The report, ‘Management Innovation in Consulting’, was published by The Institute of Consulting and undertaken by the Advanced Institute of Management. It reveals that a lack of time for generating new ideas; pressures to focus more on client billing than on innovation; reduced training and development for consultants; and lower profit margins are all adding pressure on the vital consultancy industry.

Just one in five consultancies admitted they had a formal process in place to develop innovative services, and there is concern in the industry that clients are too risk averse- with 83% reporting that procurement processes hamper the sale of innovative consulting services.

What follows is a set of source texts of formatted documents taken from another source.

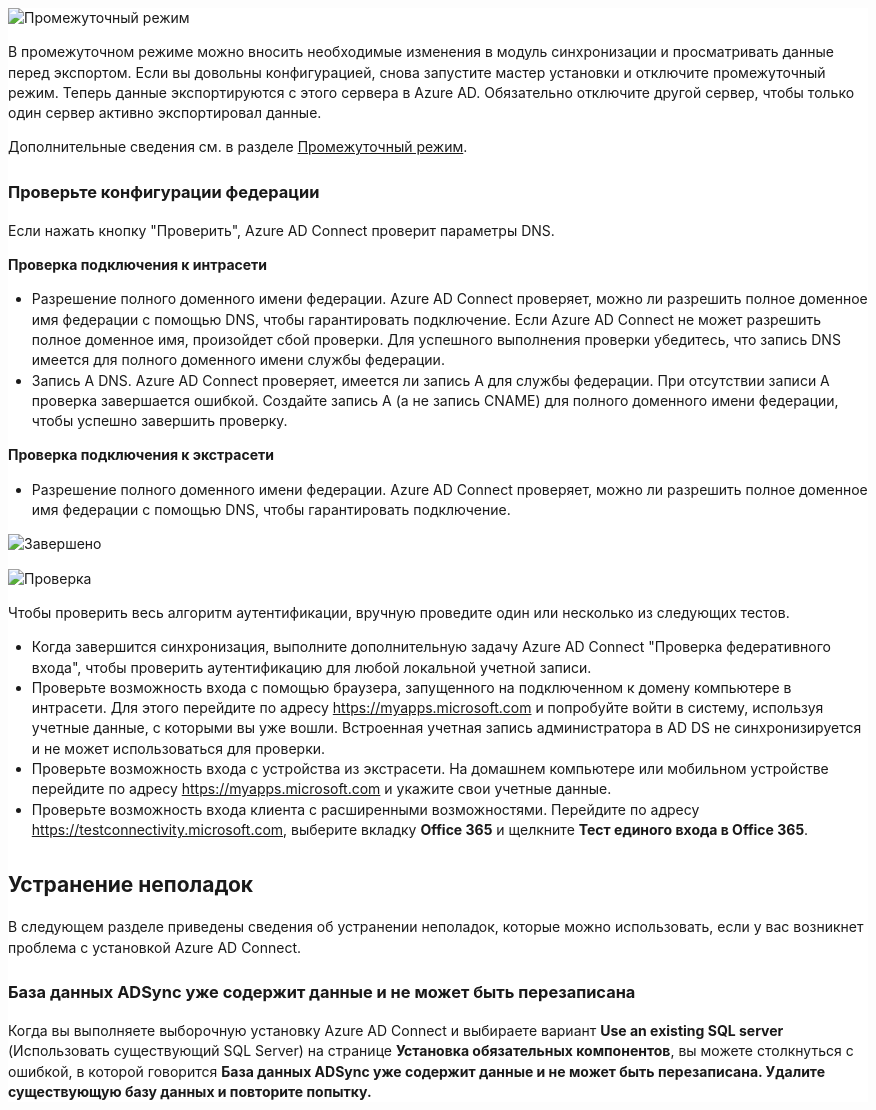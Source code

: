 ![Промежуточный режим](./media/active-directory-aadconnect-get-started-custom/stagingmode.png)

В промежуточном режиме можно вносить необходимые изменения в модуль синхронизации и просматривать данные перед экспортом. Если вы довольны конфигурацией, снова запустите мастер установки и отключите промежуточный режим. Теперь данные экспортируются с этого сервера в Azure AD. Обязательно отключите другой сервер, чтобы только один сервер активно экспортировал данные.

Дополнительные сведения см. в разделе [Промежуточный режим](active-directory-aadconnectsync-operations.md#staging-mode).

### <a name="verify-your-federation-configuration"></a>Проверьте конфигурации федерации
Если нажать кнопку "Проверить", Azure AD Connect проверит параметры DNS.

**Проверка подключения к интрасети**

* Разрешение полного доменного имени федерации. Azure AD Connect проверяет, можно ли разрешить полное доменное имя федерации с помощью DNS, чтобы гарантировать подключение. Если Azure AD Connect не может разрешить полное доменное имя, произойдет сбой проверки. Для успешного выполнения проверки убедитесь, что запись DNS имеется для полного доменного имени службы федерации.
* Запись А DNS. Azure AD Connect проверяет, имеется ли запись А для службы федерации. При отсутствии записи А проверка завершается ошибкой. Создайте запись А (а не запись CNAME) для полного доменного имени федерации, чтобы успешно завершить проверку.

**Проверка подключения к экстрасети**

* Разрешение полного доменного имени федерации. Azure AD Connect проверяет, можно ли разрешить полное доменное имя федерации с помощью DNS, чтобы гарантировать подключение.

![Завершено](./media/active-directory-aadconnect-get-started-custom/completed.png)

![Проверка](./media/active-directory-aadconnect-get-started-custom/adfs7.png)

Чтобы проверить весь алгоритм аутентификации, вручную проведите один или несколько из следующих тестов.

* Когда завершится синхронизация, выполните дополнительную задачу Azure AD Connect "Проверка федеративного входа", чтобы проверить аутентификацию для любой локальной учетной записи.
* Проверьте возможность входа с помощью браузера, запущенного на подключенном к домену компьютере в интрасети. Для этого перейдите по адресу https://myapps.microsoft.com и попробуйте войти в систему, используя учетные данные, с которыми вы уже вошли. Встроенная учетная запись администратора в AD DS не синхронизируется и не может использоваться для проверки.
* Проверьте возможность входа с устройства из экстрасети. На домашнем компьютере или мобильном устройстве перейдите по адресу https://myapps.microsoft.com и укажите свои учетные данные.
* Проверьте возможность входа клиента с расширенными возможностями. Перейдите по адресу https://testconnectivity.microsoft.com, выберите вкладку **Office 365** и щелкните **Тест единого входа в Office 365**.

## <a name="troubleshooting"></a>Устранение неполадок
В следующем разделе приведены сведения об устранении неполадок, которые можно использовать, если у вас возникнет проблема с установкой Azure AD Connect.

### <a name="the-adsync-database-already-contains-data-and-cannot-be-overwritten"></a>База данных ADSync уже содержит данные и не может быть перезаписана 
Когда вы выполняете выборочную установку Azure AD Connect и выбираете вариант **Use an existing SQL server** (Использовать существующий SQL Server) на странице **Установка обязательных компонентов**, вы можете столкнуться с ошибкой, в которой говорится **База данных ADSync уже содержит данные и не может быть перезаписана. Удалите существующую базу данных и повторите попытку.**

“This report is a timely wake up call for consultants,” says Huw Hilditch-Roberts, Director in charge of the Institute. “The value a consultant brings to a business is new ideas, innovation and smarter and better ways of doing things. Firms must not lose sight of this. Yes, consultancies like all businesses are under financial pressure right now, but this is no excuse to neglect innovation. It is as important as billing clients. If a consultant loses their ability to innovate, their role is effectively redundant and the industry fundamentally at risk. Consultants also need to demonstrate the value of innovation to their clients as a way of gaining much needed competitive advantage.”

Dr Joe O’Mahoney, author of the report, encourages consultants and clients to think differently about how to approach innovation, “In difficult times there is a tendency to seek tried and tested products and methods, but research shows that companies investing in innovation during a recession are more likely to come out of it faster than competitors. A risk-reward form of payment is a good way for clients to share risk while still reaping the rewards of innovative consultancy solutions.”

In spite of these worries, innovation in consultancy has increased in the past five years according to 69% of respondents and 36% of firms stated they had introduced innovative new consultancy services during this period.

The report also showed that the nature of innovation is changing. Today’s innovation is less about ‘big ideas’ such as Total Quality Management and Business Process Re-engineering and more about local, client-focused developments. Clients are becoming more wary of the ‘one-size fits all’ products and are looking for more tailored approaches.

Much of the growth in innovation identified in the report is in partnerships that offer clients more control and consultancies reduced overheads. This trend of partnership is a common theme throughout the industry and has been seen in large co-funded ‘innovation centres’ staffed with clients and consultants sharing expertise and intellectual property rights to sole-owner consultants developing proprietary programmes for individual clients.